||[Jun. 30th, 2012|08:03 pm]
I survived, at least so far -- still no power, so no well, no AC, no TV. Yes, I have Internet, some things are important. A writeup of what I experienced (it was spectacular) and some musings below the cut.|
For those wondering why I'm not decamping and holing up in a hotel or at a friends for the duration, the this is, I've prepared for this, extensively. For years, I've kept water, food, fuel for the campstove, generators ready, etc. I'm getting stinky, so I dragged out the old solar shower, taking it out of it's bag for the first time since . . . long before I moved here. Baitcon 1993 at a guess. I've been out scavenging wild edibles in the morning (berries, wild garlic and onions, mint for tea, the last of the slightly overripe green gage plumbs, puffballs, and four nests worth of various birds eggs. I could have gotten a fawn who though he was hiding under a bush, but that would have been excessive.

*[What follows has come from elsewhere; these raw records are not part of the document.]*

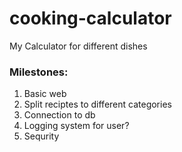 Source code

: # cooking-calculator
My Calculator for different dishes


### Milestones:
1. Basic web
2. Split reciptes to different categories
3. Connection to db 
4. Logging system for user?
5. Sequrity
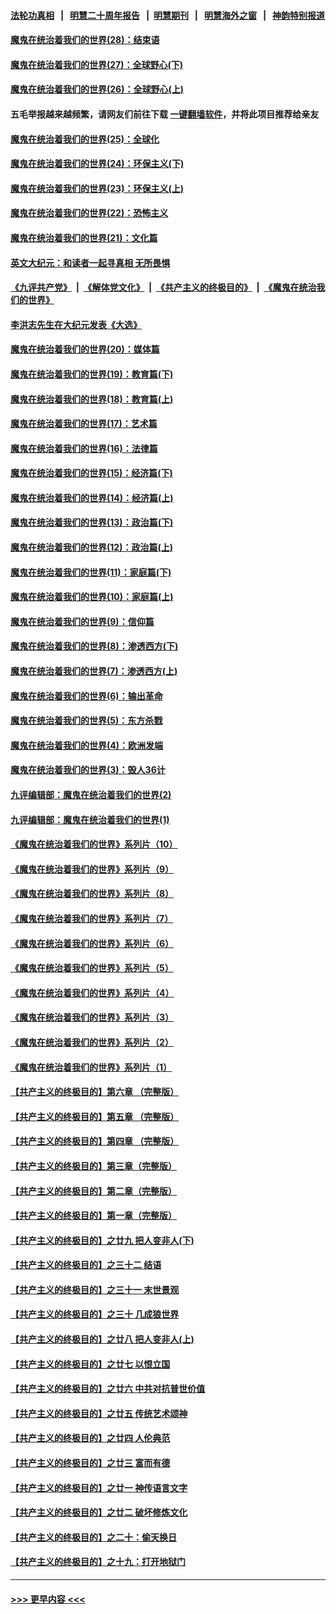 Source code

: #### [法轮功真相](https://github.com/gfw-breaker/truth/blob/master/README.md?t=0) &nbsp;&nbsp;|&nbsp;&nbsp; [明慧二十周年报告](https://github.com/gfw-breaker/mh-reports/blob/master/README.md?t=0) &nbsp;&nbsp;|&nbsp;&nbsp;[明慧期刊](https://github.com/gfw-breaker/mh-qikan) &nbsp;&nbsp;|&nbsp;&nbsp; [明慧海外之窗](https://github.com/gfw-breaker/mh-news/blob/master/README.md?t=0) &nbsp;&nbsp;|&nbsp;&nbsp; [神韵特别报道](https://github.com/gfw-breaker/mh-news/blob/master/shenyun.md?t=0)
#### [魔鬼在统治着我们的世界(28)：结束语](../pages/nsc422/n10936246.md?t=07132151) 
#### [魔鬼在统治着我们的世界(27)：全球野心(下)](../pages/nsc422/n10928319.md?t=07132151) 
#### [魔鬼在统治着我们的世界(26)：全球野心(上)](../pages/nsc422/n10900318.md?t=07132151) 
#### 五毛举报越来越频繁，请网友们前往下载 [一键翻墙软件](https://github.com/gfw-breaker/ssr-accounts)，并将此项目推荐给亲友
#### [魔鬼在统治着我们的世界(25)：全球化](../pages/nsc422/n10788205.md?t=07132151) 
#### [魔鬼在统治着我们的世界(24)：环保主义(下)](../pages/nsc422/n10695307.md?t=07132151) 
#### [魔鬼在统治着我们的世界(23)：环保主义(上)](../pages/nsc422/n10688613.md?t=07132151) 
#### [魔鬼在统治着我们的世界(22)：恐怖主义](../pages/nsc422/n10614727.md?t=07132151) 
#### [魔鬼在统治着我们的世界(21)：文化篇](../pages/nsc422/n10597706.md?t=07132151) 
#### [英文大纪元：和读者一起寻真相 无所畏惧](../pages/nsc422/n12542027.md?t=07132151) 
#### [《九评共产党》](https://github.com/begood0513/9ping.md/blob/master/README.md) &nbsp;|&nbsp; [《解体党文化》](../../../../jtdwh.md/blob/master/README.md)  &nbsp;|&nbsp; [《共产主义的终极目的》](../../../../gczydzjmd.md/blob/master/README.md) &nbsp;|&nbsp; [《魔鬼在统治我们的世界》](../../../../mgztzwmdsj.md/blob/master/README.md) 
#### [李洪志先生在大纪元发表《大选》](../pages/nsc422/n12534746.md?t=07132151) 
#### [魔鬼在统治着我们的世界(20)：媒体篇](../pages/nsc422/n10586579.md?t=07132151) 
#### [魔鬼在统治着我们的世界(19)：教育篇(下)](../pages/nsc422/n10564808.md?t=07132151) 
#### [魔鬼在统治着我们的世界(18)：教育篇(上)](../pages/nsc422/n10526970.md?t=07132151) 
#### [魔鬼在统治着我们的世界(17)：艺术篇](../pages/nsc422/n10499093.md?t=07132151) 
#### [魔鬼在统治着我们的世界(16)：法律篇](../pages/nsc422/n10485969.md?t=07132151) 
#### [魔鬼在统治着我们的世界(15)：经济篇(下)](../pages/nsc422/n10469975.md?t=07132151) 
#### [魔鬼在统治着我们的世界(14)：经济篇(上)](../pages/nsc422/n10457370.md?t=07132151) 
#### [魔鬼在统治着我们的世界(13)：政治篇(下)](../pages/nsc422/n10448270.md?t=07132151) 
#### [魔鬼在统治着我们的世界(12)：政治篇(上)](../pages/nsc422/n10444576.md?t=07132151) 
#### [魔鬼在统治着我们的世界(11)：家庭篇(下)](../pages/nsc422/n10440961.md?t=07132151) 
#### [魔鬼在统治着我们的世界(10)：家庭篇(上)](../pages/nsc422/n10435448.md?t=07132151) 
#### [魔鬼在统治着我们的世界(9)：信仰篇](../pages/nsc422/n10432159.md?t=07132151) 
#### [魔鬼在统治着我们的世界(8)：渗透西方(下)](../pages/nsc422/n10429603.md?t=07132151) 
#### [魔鬼在统治着我们的世界(7)：渗透西方(上)](../pages/nsc422/n10426013.md?t=07132151) 
#### [魔鬼在统治着我们的世界(6)：输出革命](../pages/nsc422/n10421536.md?t=07132151) 
#### [魔鬼在统治着我们的世界(5)：东方杀戮](../pages/nsc422/n10417707.md?t=07132151) 
#### [魔鬼在统治着我们的世界(4)：欧洲发端](../pages/nsc422/n10414890.md?t=07132151) 
#### [魔鬼在统治着我们的世界(3)：毁人36计](../pages/nsc422/n10411583.md?t=07132151) 
#### [九评编辑部：魔鬼在统治着我们的世界(2)](../pages/nsc422/n10410036.md?t=07132151) 
#### [九评编辑部：魔鬼在统治着我们的世界(1)](../pages/nsc422/n10406825.md?t=07132151) 
#### [《魔鬼在统治着我们的世界》系列片（10）](../pages/nsc422/n12292670.md?t=07132151) 
#### [《魔鬼在统治着我们的世界》系列片（9）](../pages/nsc422/n12290859.md?t=07132151) 
#### [《魔鬼在统治着我们的世界》系列片（8）](../pages/nsc422/n12287445.md?t=07132151) 
#### [《魔鬼在统治着我们的世界》系列片（7）](../pages/nsc422/n12283425.md?t=07132151) 
#### [《魔鬼在统治着我们的世界》系列片（6）](../pages/nsc422/n12282314.md?t=07132151) 
#### [《魔鬼在统治着我们的世界》系列片（5）](../pages/nsc422/n12281419.md?t=07132151) 
#### [《魔鬼在统治着我们的世界》系列片（4）](../pages/nsc422/n12274024.md?t=07132151) 
#### [《魔鬼在统治着我们的世界》系列片（3）](../pages/nsc422/n12271322.md?t=07132151) 
#### [《魔鬼在统治着我们的世界》系列片（2）](../pages/nsc422/n12269049.md?t=07132151) 
#### [《魔鬼在统治着我们的世界》系列片（1）](../pages/nsc422/n12267575.md?t=07132151) 
#### [【共产主义的终极目的】第六章 （完整版）](../pages/nsc422/n11428913.md?t=07132151) 
#### [【共产主义的终极目的】第五章 （完整版）](../pages/nsc422/n11428912.md?t=07132151) 
#### [【共产主义的终极目的】第四章 （完整版）](../pages/nsc422/n11428907.md?t=07132151) 
#### [【共产主义的终极目的】第三章（完整版）](../pages/nsc422/n11428848.md?t=07132151) 
#### [【共产主义的终极目的】第二章（完整版）](../pages/nsc422/n11428831.md?t=07132151) 
#### [【共产主义的终极目的】第一章（完整版）](../pages/nsc422/n11417651.md?t=07132151) 
#### [【共产主义的终极目的】之廿九 把人变非人(下)](../pages/nsc422/n11344140.md?t=07132151) 
#### [【共产主义的终极目的】之三十二 结语](../pages/nsc422/n11360535.md?t=07132151) 
#### [【共产主义的终极目的】之三十一 末世景观](../pages/nsc422/n11351129.md?t=07132151) 
#### [【共产主义的终极目的】之三十 几成狼世界](../pages/nsc422/n11348280.md?t=07132151) 
#### [【共产主义的终极目的】之廿八 把人变非人(上)](../pages/nsc422/n11340492.md?t=07132151) 
#### [【共产主义的终极目的】之廿七 以恨立国](../pages/nsc422/n11336944.md?t=07132151) 
#### [【共产主义的终极目的】之廿六 中共对抗普世价值](../pages/nsc422/n11324785.md?t=07132151) 
#### [【共产主义的终极目的】之廿五 传统艺术颂神](../pages/nsc422/n11296396.md?t=07132151) 
#### [【共产主义的终极目的】之廿四 人伦典范](../pages/nsc422/n11296397.md?t=07132151) 
#### [【共产主义的终极目的】之廿三 富而有德](../pages/nsc422/n11283598.md?t=07132151) 
#### [【共产主义的终极目的】之廿一 神传语言文字](../pages/nsc422/n11263265.md?t=07132151) 
#### [【共产主义的终极目的】之廿二 破坏修炼文化](../pages/nsc422/n11245728.md?t=07132151) 
#### [【共产主义的终极目的】之二十：偷天换日](../pages/nsc422/n11238846.md?t=07132151) 
#### [【共产主义的终极目的】之十九：打开地狱门](../pages/nsc422/n11206376.md?t=07132151) 

----
#### [ >>> 更早内容 <<< ](../indexes/nsc422-earlier.md)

And if you don't use it, you don't know if it works. The solar shower has cracks in it, both wheels are flat and de-beaded, and my battery-jumper/air-pump thing got it's plug knocked out long enough ago that it was flat -- so I dragged it the 300' from where it lives in the shop (I moved it from the garage because I wanted the space) up to the house -- but what if something like this had happened when we had nearly 4' of snow in 48 hours?
At any rate, the show was worth it: A few booms in the distance, but then much louder was the noise of wind -- yet when I stepped outside, it was dead calm. The rushing noise kept getting louder, yet still the hot, muggy air (102F and 90% humidity) wasn't moving. Finally, with the ground shaking with the noise (hey, I'm on clay, just about any loud noise will shake the ground a bit here) I could see the tops of the trees just start flailing away viciously -- this only 300 feet away, yet I could feel nothing.
A cloud of debris was visibly moving, the branches, leaves, and debris moving rapidly yet almost randomly, lit by lighting. Oh, the lightning. Due to the noise of the wind, or the thermal inversion layers, or something, the earlier thunder just wasn't audible -- but the lighting was steadily increasing as the noise grew, from the occasional dim flicker to the current rapid-fire flashes reflected from or maybe filtered through the low clouds, multiple such per second, strobing the trees so instead of moving from pose to pose, yet each pose clearly in visible motion, yet impossible to determine how it got there. Then, for what seemed like an hour, but was only a fraction of a second, a tree hit a power line and caused an arc that lit the neighborhood bright as day -- no, brighter, if you glanced at it.
The trees looked alive, what are normally nigh-perpendicular columns twisted like the limbs of 200-foot-tall cephalopods, no longer flailing, but visibly showing the individual currents of wind as they whipped through graceful arcs, leaves and branches ripping away from their anchors as they over stressed, yet for the most part holding together, and whipping back the other way as a new gust takes it.
And then the winds hit ground level, and I could feel the cool winds and the starting rain. The gusts slowed down, the thunder could be heard again, and the show was over.
Oh, one last thing: why I don't have power right now is because of this tree on this line, right across the street. That was the source of the arc I mentioned.